** What needs to be done **
Copied exactly and without pictures, the lines from the beginning of the entries through the one that holds "meaning to move)." should form the entire reply.

BEGIN Data for review

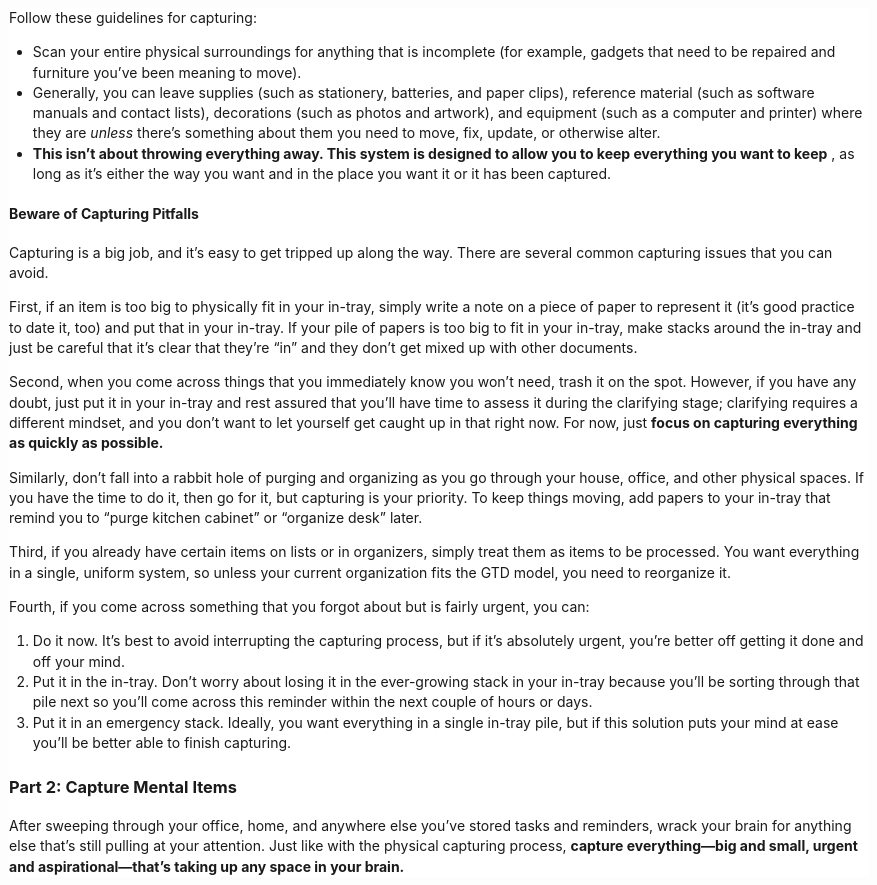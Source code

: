 Follow these guidelines for capturing:

  * Scan your entire physical surroundings for anything that is incomplete (for example, gadgets that need to be repaired and furniture you’ve been meaning to move). 
  * Generally, you can leave supplies (such as stationery, batteries, and paper clips), reference material (such as software manuals and contact lists), decorations (such as photos and artwork), and equipment (such as a computer and printer) where they are _unless_ there’s something about them you need to move, fix, update, or otherwise alter. 
  * **This isn’t about throwing everything away. This system is designed to allow you to keep everything you want to keep** , as long as it’s either the way you want and in the place you want it or it has been captured.



#### Beware of Capturing Pitfalls

Capturing is a big job, and it’s easy to get tripped up along the way. There are several common capturing issues that you can avoid.

First, if an item is too big to physically fit in your in-tray, simply write a note on a piece of paper to represent it (it’s good practice to date it, too) and put that in your in-tray. If your pile of papers is too big to fit in your in-tray, make stacks around the in-tray and just be careful that it’s clear that they’re “in” and they don’t get mixed up with other documents.

Second, when you come across things that you immediately know you won’t need, trash it on the spot. However, if you have any doubt, just put it in your in-tray and rest assured that you’ll have time to assess it during the clarifying stage; clarifying requires a different mindset, and you don’t want to let yourself get caught up in that right now. For now, just **focus on capturing everything as quickly as possible.**

Similarly, don’t fall into a rabbit hole of purging and organizing as you go through your house, office, and other physical spaces. If you have the time to do it, then go for it, but capturing is your priority. To keep things moving, add papers to your in-tray that remind you to “purge kitchen cabinet” or “organize desk” later.

Third, if you already have certain items on lists or in organizers, simply treat them as items to be processed. You want everything in a single, uniform system, so unless your current organization fits the GTD model, you need to reorganize it.

Fourth, if you come across something that you forgot about but is fairly urgent, you can:

  1. Do it now. It’s best to avoid interrupting the capturing process, but if it’s absolutely urgent, you’re better off getting it done and off your mind. 
  2. Put it in the in-tray. Don’t worry about losing it in the ever-growing stack in your in-tray because you’ll be sorting through that pile next so you’ll come across this reminder within the next couple of hours or days. 
  3. Put it in an emergency stack. Ideally, you want everything in a single in-tray pile, but if this solution puts your mind at ease you’ll be better able to finish capturing. 



### Part 2: Capture Mental Items

After sweeping through your office, home, and anywhere else you’ve stored tasks and reminders, wrack your brain for anything else that’s still pulling at your attention. Just like with the physical capturing process, **capture everything—big and small, urgent and aspirational—that’s taking up any space in your brain.**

END Data for review

** Finished task **
Source code

: Follow these guidelines for capturing:

  * Scan your entire physical surroundings for anything that is incomplete (for example, gadgets that need to be repaired and furniture you’ve been meaning to move). 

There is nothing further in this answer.